Decapsulating ICs used to be an exotic technique. (I should know, I did that professionally for one of the big IC vendors back in the 1980s.) These days, more and more people are learning to take apart ICs for a variety of reasons. If you are interested in doing it yourself, [Juan Carlos Jimenez] has a post you should read about using acid to remove epoxy from ICs.
[Juan Carlos] used several different techniques with varying degrees of success. Keep in mind, that using nitric acid is generally pretty nasty. You need safety equipment and be sure to plan for bad things to happen. Have eyewash ready because once you splash acid in your eye, it is too late to get that together.
We never took apart MEMS devices, so that was especially interesting. A little metal lid keeps the epoxy out of the moving parts and that turns out to be hard to remove.

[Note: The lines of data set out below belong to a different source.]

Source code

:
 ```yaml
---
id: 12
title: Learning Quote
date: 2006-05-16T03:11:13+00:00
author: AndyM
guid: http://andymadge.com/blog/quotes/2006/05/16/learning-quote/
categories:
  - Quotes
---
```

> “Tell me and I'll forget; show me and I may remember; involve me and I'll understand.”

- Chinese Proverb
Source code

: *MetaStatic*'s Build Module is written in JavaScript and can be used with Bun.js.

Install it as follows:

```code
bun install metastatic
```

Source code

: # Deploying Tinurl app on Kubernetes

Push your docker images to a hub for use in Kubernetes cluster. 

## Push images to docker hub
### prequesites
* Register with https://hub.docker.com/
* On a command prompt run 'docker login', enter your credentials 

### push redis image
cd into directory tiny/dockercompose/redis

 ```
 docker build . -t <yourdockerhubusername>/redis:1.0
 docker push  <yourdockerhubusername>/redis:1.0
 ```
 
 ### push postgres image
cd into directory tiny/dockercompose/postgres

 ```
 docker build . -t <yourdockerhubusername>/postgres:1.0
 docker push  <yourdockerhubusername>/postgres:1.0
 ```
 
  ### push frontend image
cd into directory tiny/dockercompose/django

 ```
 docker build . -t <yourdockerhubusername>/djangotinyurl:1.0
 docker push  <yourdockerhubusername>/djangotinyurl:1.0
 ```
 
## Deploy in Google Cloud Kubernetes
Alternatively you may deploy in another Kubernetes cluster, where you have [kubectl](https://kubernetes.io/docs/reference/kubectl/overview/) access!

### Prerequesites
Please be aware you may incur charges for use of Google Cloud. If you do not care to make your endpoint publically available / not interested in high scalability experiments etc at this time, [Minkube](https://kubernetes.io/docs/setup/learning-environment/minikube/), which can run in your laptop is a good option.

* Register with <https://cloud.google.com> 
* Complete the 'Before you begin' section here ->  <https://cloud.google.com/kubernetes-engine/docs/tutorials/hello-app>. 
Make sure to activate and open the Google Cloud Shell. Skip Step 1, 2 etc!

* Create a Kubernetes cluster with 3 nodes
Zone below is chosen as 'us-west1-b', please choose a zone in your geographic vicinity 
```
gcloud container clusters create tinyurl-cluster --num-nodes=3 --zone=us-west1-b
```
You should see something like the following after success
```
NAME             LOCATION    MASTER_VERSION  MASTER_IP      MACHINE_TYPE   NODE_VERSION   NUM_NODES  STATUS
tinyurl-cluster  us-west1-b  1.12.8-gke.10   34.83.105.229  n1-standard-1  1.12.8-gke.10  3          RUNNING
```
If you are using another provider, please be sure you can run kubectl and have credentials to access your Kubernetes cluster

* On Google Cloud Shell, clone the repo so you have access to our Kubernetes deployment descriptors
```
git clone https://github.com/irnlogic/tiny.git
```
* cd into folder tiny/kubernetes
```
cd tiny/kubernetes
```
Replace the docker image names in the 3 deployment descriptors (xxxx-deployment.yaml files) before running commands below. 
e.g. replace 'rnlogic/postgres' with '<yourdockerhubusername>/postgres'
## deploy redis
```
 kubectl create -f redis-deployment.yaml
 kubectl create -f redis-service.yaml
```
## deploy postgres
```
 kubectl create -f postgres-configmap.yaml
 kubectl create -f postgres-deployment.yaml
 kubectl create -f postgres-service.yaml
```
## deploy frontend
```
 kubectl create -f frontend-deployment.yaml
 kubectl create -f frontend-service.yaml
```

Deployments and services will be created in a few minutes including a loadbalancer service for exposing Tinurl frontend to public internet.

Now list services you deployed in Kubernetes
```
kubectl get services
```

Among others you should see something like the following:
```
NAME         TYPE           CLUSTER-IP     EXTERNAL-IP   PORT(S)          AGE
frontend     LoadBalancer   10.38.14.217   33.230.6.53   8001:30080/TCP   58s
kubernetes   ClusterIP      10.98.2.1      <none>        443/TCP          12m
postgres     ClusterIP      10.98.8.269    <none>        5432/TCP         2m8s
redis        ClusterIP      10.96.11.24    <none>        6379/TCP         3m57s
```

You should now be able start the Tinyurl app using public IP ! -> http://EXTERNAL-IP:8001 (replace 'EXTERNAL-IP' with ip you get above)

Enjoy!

We were surprised he used 69% nitric. We used to use white fuming nitric, but that may be a bit harder to get now since it is associated with explosives. Then again, you can make it yourself. We used to also use copper bars to sit between the hot plate and the device to get better heat transfer. The acid reaction is much stronger when you heat it.
By the way, if you ever wanted to actually probe the device, you’d have to remove the passivation layer which is SiO2 glass. That takes hydrofluoric acid which is very nasty stuff, indeed. You can see the edge of the passivation around the bond pads under a microscope. You’ll notice the surface of the pad focuses differently than the edge where the thin passivation layer starts. When you can’t see that edge anymore, you’ve removed the glass.